**EXERCISE**
Please copy out every line in the entries that includes the word "depends".

**RECORD SET**
•••••
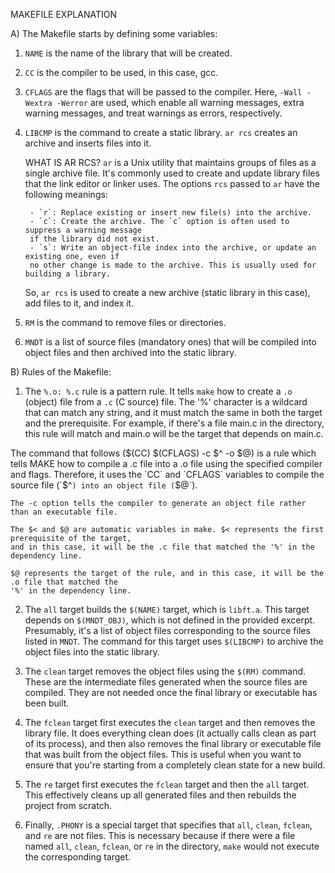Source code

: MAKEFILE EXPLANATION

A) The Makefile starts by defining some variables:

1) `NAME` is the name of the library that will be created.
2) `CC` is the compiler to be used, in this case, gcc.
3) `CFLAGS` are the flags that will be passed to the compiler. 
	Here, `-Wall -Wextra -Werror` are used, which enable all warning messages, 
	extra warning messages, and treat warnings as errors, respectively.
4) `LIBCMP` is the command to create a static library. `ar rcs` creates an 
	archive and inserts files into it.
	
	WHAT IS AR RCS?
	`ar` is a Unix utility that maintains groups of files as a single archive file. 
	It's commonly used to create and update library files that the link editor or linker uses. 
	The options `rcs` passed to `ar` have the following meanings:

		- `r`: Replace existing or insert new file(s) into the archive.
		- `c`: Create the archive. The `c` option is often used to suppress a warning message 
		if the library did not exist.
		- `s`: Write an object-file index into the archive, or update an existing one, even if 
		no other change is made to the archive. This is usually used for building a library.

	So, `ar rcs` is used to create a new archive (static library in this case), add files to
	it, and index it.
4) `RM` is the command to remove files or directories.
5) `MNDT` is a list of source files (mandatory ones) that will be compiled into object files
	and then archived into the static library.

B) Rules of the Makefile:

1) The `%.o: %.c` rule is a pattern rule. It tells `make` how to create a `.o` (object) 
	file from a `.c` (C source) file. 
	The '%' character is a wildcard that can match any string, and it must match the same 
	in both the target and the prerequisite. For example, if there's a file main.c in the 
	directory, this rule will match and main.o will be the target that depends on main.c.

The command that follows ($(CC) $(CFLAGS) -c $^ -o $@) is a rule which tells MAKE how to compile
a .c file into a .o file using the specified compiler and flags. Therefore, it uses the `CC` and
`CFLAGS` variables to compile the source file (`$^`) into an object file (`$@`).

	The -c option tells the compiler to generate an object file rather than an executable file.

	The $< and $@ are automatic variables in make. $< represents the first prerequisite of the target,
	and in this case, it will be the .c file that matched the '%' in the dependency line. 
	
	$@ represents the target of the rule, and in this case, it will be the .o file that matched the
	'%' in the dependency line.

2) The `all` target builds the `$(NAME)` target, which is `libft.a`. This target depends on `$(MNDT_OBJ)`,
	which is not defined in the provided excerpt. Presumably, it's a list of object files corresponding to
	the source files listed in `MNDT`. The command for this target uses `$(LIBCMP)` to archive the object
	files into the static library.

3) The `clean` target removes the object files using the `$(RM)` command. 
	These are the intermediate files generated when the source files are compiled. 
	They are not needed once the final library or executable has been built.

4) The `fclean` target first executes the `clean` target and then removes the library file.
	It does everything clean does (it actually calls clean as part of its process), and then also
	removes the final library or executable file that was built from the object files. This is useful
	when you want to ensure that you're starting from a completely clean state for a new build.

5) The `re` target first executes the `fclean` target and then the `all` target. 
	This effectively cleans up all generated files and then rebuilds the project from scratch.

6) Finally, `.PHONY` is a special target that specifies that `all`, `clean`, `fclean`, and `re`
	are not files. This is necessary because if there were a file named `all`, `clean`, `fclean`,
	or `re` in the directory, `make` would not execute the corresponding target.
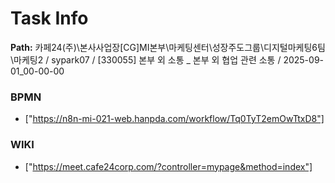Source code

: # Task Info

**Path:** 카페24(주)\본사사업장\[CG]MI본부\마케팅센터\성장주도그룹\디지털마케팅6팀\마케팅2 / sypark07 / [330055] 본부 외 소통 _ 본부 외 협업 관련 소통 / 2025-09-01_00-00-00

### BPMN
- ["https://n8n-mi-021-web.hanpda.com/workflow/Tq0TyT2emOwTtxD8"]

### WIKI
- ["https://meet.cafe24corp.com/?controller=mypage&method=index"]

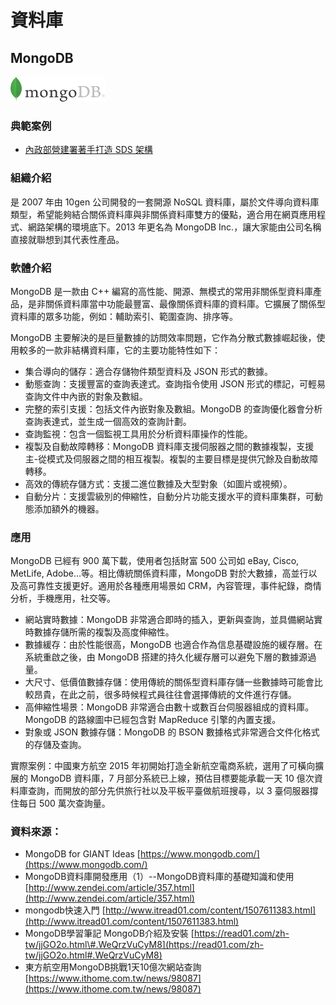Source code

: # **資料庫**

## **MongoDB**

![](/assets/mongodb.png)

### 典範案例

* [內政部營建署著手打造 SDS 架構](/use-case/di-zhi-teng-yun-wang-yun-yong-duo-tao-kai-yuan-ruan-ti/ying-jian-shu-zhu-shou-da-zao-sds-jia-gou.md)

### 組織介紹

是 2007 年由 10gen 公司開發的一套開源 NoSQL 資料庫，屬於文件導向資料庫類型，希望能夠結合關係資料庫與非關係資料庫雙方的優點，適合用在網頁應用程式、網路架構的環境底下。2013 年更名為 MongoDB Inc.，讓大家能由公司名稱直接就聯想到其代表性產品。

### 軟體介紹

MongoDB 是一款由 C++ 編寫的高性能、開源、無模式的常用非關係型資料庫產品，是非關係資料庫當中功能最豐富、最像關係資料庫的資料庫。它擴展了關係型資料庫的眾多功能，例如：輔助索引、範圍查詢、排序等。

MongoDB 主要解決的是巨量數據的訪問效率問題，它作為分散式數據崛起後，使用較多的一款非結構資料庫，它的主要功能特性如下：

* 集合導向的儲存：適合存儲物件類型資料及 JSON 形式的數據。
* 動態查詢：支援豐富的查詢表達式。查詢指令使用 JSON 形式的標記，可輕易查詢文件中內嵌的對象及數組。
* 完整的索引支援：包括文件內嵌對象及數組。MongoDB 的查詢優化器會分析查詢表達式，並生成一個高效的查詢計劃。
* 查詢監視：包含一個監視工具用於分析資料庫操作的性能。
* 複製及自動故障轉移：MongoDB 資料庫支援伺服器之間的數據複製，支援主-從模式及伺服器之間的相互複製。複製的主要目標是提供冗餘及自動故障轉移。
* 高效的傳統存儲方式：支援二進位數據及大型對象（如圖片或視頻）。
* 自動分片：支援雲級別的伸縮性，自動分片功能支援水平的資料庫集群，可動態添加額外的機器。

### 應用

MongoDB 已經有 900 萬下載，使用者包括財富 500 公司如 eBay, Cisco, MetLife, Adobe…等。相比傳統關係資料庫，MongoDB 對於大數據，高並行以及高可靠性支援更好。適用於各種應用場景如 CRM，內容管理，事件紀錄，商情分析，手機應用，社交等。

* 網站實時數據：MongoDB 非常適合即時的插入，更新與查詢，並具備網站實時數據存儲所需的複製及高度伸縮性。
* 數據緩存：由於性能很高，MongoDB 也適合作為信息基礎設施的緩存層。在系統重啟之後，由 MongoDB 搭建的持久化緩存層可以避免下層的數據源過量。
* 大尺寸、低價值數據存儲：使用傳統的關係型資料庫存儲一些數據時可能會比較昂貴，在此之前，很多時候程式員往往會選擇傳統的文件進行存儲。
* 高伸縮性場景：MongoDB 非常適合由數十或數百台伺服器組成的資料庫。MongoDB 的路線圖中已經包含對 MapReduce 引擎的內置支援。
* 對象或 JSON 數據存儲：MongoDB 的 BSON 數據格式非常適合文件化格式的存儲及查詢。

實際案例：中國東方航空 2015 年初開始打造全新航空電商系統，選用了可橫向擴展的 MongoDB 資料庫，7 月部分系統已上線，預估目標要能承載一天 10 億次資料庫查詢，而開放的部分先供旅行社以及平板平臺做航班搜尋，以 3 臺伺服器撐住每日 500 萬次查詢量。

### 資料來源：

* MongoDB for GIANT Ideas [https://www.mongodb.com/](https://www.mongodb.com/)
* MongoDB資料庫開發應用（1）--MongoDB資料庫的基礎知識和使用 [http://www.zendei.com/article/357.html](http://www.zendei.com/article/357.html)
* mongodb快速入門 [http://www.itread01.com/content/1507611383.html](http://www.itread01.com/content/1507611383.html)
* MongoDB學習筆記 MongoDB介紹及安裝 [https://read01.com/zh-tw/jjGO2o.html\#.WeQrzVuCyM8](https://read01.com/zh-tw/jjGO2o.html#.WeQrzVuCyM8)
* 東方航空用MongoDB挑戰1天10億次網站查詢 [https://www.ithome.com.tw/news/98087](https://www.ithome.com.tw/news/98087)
•••••
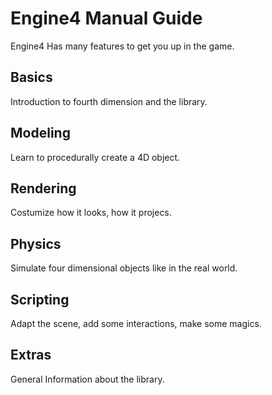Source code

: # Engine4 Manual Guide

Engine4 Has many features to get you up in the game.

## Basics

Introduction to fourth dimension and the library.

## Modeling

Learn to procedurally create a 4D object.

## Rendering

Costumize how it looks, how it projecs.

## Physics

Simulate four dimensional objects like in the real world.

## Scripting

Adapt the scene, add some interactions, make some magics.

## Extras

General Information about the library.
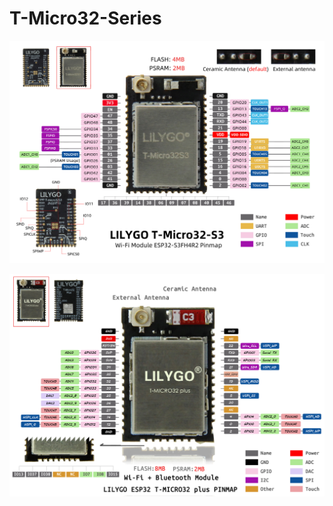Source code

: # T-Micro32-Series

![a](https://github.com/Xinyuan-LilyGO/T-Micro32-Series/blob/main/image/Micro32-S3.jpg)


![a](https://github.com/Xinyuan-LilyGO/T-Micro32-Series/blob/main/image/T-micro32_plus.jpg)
•••••
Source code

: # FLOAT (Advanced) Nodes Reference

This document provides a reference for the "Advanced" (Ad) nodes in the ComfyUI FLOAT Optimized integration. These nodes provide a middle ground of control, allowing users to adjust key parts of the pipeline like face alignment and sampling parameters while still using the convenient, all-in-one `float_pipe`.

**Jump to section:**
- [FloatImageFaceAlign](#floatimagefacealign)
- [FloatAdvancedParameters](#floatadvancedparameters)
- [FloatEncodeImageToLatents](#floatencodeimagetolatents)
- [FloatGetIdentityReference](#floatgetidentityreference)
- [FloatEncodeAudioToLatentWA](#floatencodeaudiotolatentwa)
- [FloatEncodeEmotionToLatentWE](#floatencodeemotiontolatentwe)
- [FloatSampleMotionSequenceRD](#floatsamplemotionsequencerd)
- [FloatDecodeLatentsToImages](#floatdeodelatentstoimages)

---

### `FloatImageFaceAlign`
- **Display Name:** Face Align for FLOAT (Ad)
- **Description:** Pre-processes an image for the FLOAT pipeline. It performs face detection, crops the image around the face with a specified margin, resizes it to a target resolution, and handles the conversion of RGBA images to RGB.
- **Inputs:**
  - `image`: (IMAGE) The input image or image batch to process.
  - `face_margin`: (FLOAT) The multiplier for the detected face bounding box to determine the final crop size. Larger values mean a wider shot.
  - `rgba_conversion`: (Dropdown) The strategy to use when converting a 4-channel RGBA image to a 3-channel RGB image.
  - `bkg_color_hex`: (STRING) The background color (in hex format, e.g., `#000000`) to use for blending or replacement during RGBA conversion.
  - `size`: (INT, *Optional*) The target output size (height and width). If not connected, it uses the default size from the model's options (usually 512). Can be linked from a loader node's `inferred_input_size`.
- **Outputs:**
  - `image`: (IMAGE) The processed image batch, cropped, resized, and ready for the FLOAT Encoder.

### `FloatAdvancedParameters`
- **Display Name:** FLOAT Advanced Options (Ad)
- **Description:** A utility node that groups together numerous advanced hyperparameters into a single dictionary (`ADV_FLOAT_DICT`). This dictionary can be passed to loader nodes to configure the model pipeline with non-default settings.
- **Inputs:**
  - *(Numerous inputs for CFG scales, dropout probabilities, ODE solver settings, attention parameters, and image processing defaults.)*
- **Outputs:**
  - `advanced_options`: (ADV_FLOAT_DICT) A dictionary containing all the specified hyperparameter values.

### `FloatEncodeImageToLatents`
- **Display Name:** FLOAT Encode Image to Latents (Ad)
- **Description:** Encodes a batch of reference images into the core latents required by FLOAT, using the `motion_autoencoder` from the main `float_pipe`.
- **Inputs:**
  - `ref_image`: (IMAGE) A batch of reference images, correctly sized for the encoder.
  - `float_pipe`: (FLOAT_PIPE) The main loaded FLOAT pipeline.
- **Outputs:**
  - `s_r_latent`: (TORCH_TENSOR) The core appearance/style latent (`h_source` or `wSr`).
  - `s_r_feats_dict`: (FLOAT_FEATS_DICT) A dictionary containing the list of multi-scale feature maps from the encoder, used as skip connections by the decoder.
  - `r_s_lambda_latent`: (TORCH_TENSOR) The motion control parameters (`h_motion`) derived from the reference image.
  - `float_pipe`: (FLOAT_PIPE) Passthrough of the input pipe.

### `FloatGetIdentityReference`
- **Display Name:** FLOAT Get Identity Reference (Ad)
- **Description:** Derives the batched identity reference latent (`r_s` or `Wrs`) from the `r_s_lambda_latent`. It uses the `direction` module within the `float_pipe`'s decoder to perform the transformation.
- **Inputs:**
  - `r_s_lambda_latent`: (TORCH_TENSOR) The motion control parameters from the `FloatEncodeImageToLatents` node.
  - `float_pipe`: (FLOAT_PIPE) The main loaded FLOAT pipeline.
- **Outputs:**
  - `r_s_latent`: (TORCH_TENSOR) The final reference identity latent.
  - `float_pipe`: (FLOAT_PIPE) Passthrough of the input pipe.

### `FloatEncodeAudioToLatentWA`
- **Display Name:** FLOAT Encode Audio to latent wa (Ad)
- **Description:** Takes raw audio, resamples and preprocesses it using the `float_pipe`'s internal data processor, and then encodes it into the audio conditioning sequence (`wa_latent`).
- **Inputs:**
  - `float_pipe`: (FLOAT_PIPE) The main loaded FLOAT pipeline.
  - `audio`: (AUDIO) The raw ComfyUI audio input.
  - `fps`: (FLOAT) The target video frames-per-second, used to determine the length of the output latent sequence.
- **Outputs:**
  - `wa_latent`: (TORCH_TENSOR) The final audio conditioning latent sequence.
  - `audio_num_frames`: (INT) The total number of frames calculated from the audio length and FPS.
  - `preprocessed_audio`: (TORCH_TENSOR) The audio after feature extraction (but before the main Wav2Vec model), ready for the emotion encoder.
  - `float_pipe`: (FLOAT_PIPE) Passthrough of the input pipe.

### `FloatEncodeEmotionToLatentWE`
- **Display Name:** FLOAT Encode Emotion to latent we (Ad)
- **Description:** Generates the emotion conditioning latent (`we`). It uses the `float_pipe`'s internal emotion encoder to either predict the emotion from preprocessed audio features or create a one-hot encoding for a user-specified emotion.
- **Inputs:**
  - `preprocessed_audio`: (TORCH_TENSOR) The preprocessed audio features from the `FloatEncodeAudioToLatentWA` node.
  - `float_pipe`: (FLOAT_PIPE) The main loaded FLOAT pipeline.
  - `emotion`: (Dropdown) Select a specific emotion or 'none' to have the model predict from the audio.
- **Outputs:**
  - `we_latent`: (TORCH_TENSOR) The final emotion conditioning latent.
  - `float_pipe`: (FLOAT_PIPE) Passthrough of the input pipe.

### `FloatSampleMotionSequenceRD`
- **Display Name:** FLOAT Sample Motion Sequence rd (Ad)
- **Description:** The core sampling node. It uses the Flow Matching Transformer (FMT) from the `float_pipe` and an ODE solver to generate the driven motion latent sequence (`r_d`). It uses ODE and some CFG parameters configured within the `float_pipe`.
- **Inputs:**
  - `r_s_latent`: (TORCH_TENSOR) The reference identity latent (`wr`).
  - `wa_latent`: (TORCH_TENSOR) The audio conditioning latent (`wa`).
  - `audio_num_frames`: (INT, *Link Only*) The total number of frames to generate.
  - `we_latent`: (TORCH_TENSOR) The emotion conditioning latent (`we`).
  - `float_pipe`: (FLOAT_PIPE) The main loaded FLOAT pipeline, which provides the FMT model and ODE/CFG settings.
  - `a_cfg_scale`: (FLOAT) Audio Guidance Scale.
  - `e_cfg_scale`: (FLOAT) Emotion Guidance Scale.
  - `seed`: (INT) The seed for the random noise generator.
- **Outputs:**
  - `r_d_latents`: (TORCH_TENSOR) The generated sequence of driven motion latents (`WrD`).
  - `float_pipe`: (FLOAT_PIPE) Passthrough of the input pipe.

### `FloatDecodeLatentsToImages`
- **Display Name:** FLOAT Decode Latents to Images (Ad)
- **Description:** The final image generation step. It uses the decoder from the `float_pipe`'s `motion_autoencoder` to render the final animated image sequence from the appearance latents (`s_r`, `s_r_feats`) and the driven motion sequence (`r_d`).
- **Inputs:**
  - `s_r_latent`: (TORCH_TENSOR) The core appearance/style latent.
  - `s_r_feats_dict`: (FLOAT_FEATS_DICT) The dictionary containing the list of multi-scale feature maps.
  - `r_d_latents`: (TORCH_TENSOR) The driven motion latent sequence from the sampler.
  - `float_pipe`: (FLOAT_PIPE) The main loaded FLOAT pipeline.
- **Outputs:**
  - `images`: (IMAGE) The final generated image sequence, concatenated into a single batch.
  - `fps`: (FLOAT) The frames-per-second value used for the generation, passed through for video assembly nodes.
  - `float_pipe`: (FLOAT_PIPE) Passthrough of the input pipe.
•••••
**EXPECTED ANSWER**
	directory, this rule will match and main.o will be the target that depends on main.c.
2) The `all` target builds the `$(NAME)` target, which is `libft.a`. This target depends on `$(MNDT_OBJ)`,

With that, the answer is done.